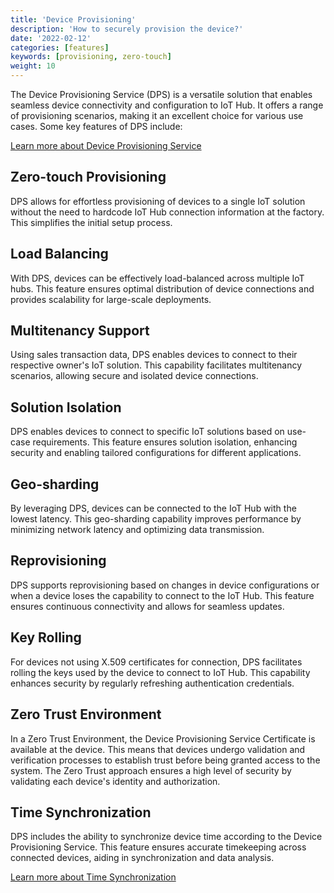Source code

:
 ```yaml
---
title: 'Device Provisioning'
description: 'How to securely provision the device?'
date: '2022-02-12'
categories: [features]
keywords: [provisioning, zero-touch]
weight: 10
---
```


The Device Provisioning Service (DPS) is a versatile solution that enables seamless device connectivity and configuration to IoT Hub. It offers a range of provisioning scenarios, making it an excellent choice for various use cases. Some key features of DPS include:

[Learn more about Device Provisioning Service](/device-provisioning-service)

## Zero-touch Provisioning

DPS allows for effortless provisioning of devices to a single IoT solution without the need to hardcode IoT Hub connection information at the factory. This simplifies the initial setup process.

## Load Balancing

With DPS, devices can be effectively load-balanced across multiple IoT hubs. This feature ensures optimal distribution of device connections and provides scalability for large-scale deployments.

## Multitenancy Support

Using sales transaction data, DPS enables devices to connect to their respective owner's IoT solution. This capability facilitates multitenancy scenarios, allowing secure and isolated device connections.

## Solution Isolation

DPS enables devices to connect to specific IoT solutions based on use-case requirements. This feature ensures solution isolation, enhancing security and enabling tailored configurations for different applications.

## Geo-sharding

By leveraging DPS, devices can be connected to the IoT Hub with the lowest latency. This geo-sharding capability improves performance by minimizing network latency and optimizing data transmission.

## Reprovisioning

DPS supports reprovisioning based on changes in device configurations or when a device loses the capability to connect to the IoT Hub. This feature ensures continuous connectivity and allows for seamless updates.

## Key Rolling

For devices not using X.509 certificates for connection, DPS facilitates rolling the keys used by the device to connect to IoT Hub. This capability enhances security by regularly refreshing authentication credentials.

## Zero Trust Environment

In a Zero Trust Environment, the Device Provisioning Service Certificate is available at the device. This means that devices undergo validation and verification processes to establish trust before being granted access to the system. The Zero Trust approach ensures a high level of security by validating each device's identity and authorization.

## Time Synchronization

DPS includes the ability to synchronize device time according to the Device Provisioning Service. This feature ensures accurate timekeeping across connected devices, aiding in synchronization and data analysis.

[Learn more about Time Synchronization](/docs/features/secured-onboarding-devices/time-synchronization)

DESCRIPTION OF THE TASK>
Copy the lines above exactly. Start with the line containing "The Device Provisioning Service (DPS)", end with the line containing "## Load Balancing", and include both.

RESULT>
The Device Provisioning Service (DPS) is a versatile solution that enables seamless device connectivity and configuration to IoT Hub. It offers a range of provisioning scenarios, making it an excellent choice for various use cases. Some key features of DPS include:

[Learn more about Device Provisioning Service](/device-provisioning-service)

## Zero-touch Provisioning

DPS allows for effortless provisioning of devices to a single IoT solution without the need to hardcode IoT Hub connection information at the factory. This simplifies the initial setup process.

## Load Balancing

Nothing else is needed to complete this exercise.